Location, Location, Location
Where you play has a lot to do with both what gear you need and how you approach your gig. Here are some tips for venues of all sizes.
Many people start their gigging careers with Sunday church
gigs, and this can be great if not simply because the supportive
and appreciative audience can really build confidence. Small,
older, intimate, or low-tech churches don’t always have sound
systems that will handle live music, so they often use sound
systems that only allow one signal to pass through at a time.
In this case, a personal amplification system is absolutely necessary
for the congregation to be able to hear every detail of
your joyful noise. There won’t be a lot of distracting noise, so
you won’t need anything massive. Usually, a 50- to 60-watt,
2-channel amp will do the trick unless it’s a very large room—
in which case you’ll want something more powerful.
Big, modern churches frequently have theater-style sound
systems with jacks built into the stage and speakers distributed
throughout the house. For these venues, you’ll need your axe, a
guitar cable, and whatever EQ, effects, or preamp rig you prefer.
Gotta love that simplicity!
Eating/drinking-establishment gigs can be some of the most
frustrating performances ever. But because listening-room
and concert-hall dates are few and far between for most of
us, we’re forced to make the best of playing at venues where
we’re simply part of the atmosphere.
An acoustic amp (with vocal channel, if that’s part of your
thing) will probably suffice in most places. However, if there’s
a lot of ambient noise from the kitchen and clientele, you may
want to consider a PA system. A versatile, affordable system can
be assembled with a small mixer such as a Yamaha MG102c
($99 street, yamaha.com), two powered speakers, and possibly
a floor monitor. This is a time-tested way of making a lot
of noise while sounding as much like yourself as possible—and
it’s a preferred option if you’re working with an ensemble bigger
than two. Entire publications have been devoted to PA systems,
so we won’t dwell on that beyond presenting it as an option.
If you don’t need that much power but do need monitors,
check out the Fishman SA220 or the Bose L1, both of which
can be placed behind you to provide monitoring and the main
signal at the same time. Either system can be used as a standalone
unit—i.e., you can plug your vocal mic and instrument
directly into them—or with a small mixing board to increase
the number of channels.
Concert-hall and Festival Gigs
It goes without saying that hall and festival dates—the gigs
where people actually show up specifically to hear you do
what you do—are dream gigs for most acoustic aficionados.

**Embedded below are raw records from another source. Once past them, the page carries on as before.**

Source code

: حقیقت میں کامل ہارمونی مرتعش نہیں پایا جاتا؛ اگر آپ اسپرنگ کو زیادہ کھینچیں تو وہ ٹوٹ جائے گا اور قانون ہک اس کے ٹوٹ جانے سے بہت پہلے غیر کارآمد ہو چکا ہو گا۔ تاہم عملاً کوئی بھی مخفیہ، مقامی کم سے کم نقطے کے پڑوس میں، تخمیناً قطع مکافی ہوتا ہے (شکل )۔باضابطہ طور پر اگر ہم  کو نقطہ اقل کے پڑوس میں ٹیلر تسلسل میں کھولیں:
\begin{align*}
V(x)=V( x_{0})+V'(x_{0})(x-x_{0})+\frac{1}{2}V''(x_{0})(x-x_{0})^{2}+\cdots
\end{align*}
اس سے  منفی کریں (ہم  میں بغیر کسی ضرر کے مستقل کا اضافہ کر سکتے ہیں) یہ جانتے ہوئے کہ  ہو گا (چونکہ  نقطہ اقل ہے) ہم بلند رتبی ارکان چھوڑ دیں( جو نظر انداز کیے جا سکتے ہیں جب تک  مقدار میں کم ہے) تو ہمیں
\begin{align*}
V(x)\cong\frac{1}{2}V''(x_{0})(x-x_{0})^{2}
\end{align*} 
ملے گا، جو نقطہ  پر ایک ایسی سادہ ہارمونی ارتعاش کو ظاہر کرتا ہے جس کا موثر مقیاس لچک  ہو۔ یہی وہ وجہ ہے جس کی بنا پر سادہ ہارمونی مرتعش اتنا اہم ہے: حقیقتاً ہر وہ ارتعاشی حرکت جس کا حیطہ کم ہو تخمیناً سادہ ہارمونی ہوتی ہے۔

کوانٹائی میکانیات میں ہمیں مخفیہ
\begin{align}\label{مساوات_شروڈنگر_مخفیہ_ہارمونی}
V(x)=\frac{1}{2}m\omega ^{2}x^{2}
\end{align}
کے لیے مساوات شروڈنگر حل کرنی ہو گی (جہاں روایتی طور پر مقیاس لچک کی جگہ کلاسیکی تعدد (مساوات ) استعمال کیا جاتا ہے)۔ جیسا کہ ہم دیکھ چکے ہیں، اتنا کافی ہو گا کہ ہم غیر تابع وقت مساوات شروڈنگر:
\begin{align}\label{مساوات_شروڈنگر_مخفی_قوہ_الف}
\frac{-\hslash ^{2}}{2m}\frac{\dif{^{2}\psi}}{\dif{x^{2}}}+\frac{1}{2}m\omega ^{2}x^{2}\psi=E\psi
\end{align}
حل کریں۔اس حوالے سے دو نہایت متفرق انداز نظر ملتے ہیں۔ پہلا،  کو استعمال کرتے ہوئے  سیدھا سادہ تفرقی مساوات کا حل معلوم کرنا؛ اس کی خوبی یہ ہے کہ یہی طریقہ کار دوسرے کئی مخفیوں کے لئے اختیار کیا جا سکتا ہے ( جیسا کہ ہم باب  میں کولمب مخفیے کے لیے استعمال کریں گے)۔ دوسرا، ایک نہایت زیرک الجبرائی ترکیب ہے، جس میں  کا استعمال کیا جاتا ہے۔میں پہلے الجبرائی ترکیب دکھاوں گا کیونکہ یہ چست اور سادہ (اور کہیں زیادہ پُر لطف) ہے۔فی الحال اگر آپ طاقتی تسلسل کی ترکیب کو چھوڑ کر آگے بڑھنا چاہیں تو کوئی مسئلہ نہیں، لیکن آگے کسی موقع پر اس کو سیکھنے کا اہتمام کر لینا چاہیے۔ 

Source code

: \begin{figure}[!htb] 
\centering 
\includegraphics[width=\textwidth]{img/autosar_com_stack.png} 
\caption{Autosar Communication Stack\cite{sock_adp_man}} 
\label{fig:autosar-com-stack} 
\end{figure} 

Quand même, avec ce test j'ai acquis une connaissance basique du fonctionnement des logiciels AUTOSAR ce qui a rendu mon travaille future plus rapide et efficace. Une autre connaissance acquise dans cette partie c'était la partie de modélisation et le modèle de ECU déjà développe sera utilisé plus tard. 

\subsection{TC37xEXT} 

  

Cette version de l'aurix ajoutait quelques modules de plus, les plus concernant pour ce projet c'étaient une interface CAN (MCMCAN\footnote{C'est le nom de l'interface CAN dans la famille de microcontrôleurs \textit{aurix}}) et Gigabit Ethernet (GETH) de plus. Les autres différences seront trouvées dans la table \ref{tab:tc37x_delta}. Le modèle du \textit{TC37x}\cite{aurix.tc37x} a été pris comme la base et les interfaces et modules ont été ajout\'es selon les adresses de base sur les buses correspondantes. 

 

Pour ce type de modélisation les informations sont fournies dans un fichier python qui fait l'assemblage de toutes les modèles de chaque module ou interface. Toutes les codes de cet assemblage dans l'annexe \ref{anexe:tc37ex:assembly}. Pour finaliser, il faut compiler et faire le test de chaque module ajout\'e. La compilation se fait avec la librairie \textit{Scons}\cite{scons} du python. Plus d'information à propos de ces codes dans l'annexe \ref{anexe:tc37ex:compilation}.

You almost always get to sound fabulous with a minimum
of effort at these gigs.
Most of the time, the venue or event will supply the PA system,
so all you have to do is show up with your rig early enough
to get in a really good soundcheck. Many acoustic amps have a
direct-out (DI) output on the rear panel. This is handy because
it allows you to send your signal to the PA and retain control of
your EQ and effects settings, while letting the sound tech simply
handle levels. If you don’t know the sound tech (or perhaps if
you do), this can be a great way to ensure you sound like you,
rather than a craptastic version of you. (If you haven’t already
discovered this, you will eventually: There are some wonderful
sound techs in the world … but there are also guys who end
up running the board because the regular guy has the flu.) Even
better, if you use your amp’s DI function, it also enables you to
use the amp itself as a monitor. Another option is to mic the
cabinet, but this can be tricky with acoustic guitar amps, and
should only be done by a really good, experienced sound tech.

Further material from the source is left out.